Why Your Employee Experience Needs Ethical Design

Digital transformation is changing how people inside large enterprise organizations work, learn, collaborate, and develop. At the same time, many businesses are pursuing flatter organizational models and pay-for-performance policies that place individual contributions, not hierarchical structures, at the center.

Among the advantages of these new workplace structures is the attraction that self-determined, self-driven participation and development hold for top talent. But to deliver on this progressive new employee value proposition (EVP), companies need to ensure that their digital employee experiences reflect the same values of transparency, trust, and open innovation that their cultural narratives do.

People want to have autonomy over how they work and collaborate, how they develop in their careers, and how they engage as citizens of the organization. But it’s not enough to tell employees that they are free to challenge the status quo and innovate, or that they “own their careers,” or that they should grow their personal networks both within and outside the business. They need technologies, opportunity contexts, and culture to normalize these behaviors and empower individuals to follow through on them in their work every day.

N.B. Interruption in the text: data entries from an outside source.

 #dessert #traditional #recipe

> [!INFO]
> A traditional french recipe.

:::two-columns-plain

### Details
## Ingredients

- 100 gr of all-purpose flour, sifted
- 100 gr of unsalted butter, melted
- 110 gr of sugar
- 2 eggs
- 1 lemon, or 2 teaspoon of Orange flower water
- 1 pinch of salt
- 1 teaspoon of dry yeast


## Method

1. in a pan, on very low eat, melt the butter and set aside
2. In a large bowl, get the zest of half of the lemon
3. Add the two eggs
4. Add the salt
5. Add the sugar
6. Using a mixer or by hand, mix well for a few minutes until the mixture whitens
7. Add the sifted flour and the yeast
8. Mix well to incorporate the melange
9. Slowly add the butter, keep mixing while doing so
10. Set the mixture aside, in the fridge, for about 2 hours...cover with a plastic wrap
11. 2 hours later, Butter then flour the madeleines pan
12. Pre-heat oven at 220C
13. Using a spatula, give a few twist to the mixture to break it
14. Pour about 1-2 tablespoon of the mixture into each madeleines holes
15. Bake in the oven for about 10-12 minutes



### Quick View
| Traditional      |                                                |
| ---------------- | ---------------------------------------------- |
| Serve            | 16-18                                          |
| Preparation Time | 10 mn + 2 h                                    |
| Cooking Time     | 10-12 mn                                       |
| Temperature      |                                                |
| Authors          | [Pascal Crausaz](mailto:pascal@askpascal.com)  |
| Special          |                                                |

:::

Large enterprises undergoing digital transformation understand the necessity of investing in digital employee experience platforms to equip and empower people in new ways of working. But the sea change these investments are invoking raises ethical questions for employers, with their implications and challenges for the most part underconsidered and underimagined. Companies sometimes undercut the very cultural values they are trying to promote by creating digital experiences that people perceive as untrustworthy, unproductive, or disrespectful.

Read on to learn what employers need to know about ethical design inside the enterprise – what it means, what’s at stake, and how to fuel innovation and productivity through employee experiences that realize the employee value proposition for every individual.

Ethical design – and why employers should pay attention

Gerd Leonard’s five new human rights for the Digital Age define a core set of human rights to guide the ethics of human-machine relationships. While the application of human rights in the consumer space has been widely discussed – perhaps most notably by Tristan Harris and The Center for Human Technology – their implications for employees at their jobs have received little attention.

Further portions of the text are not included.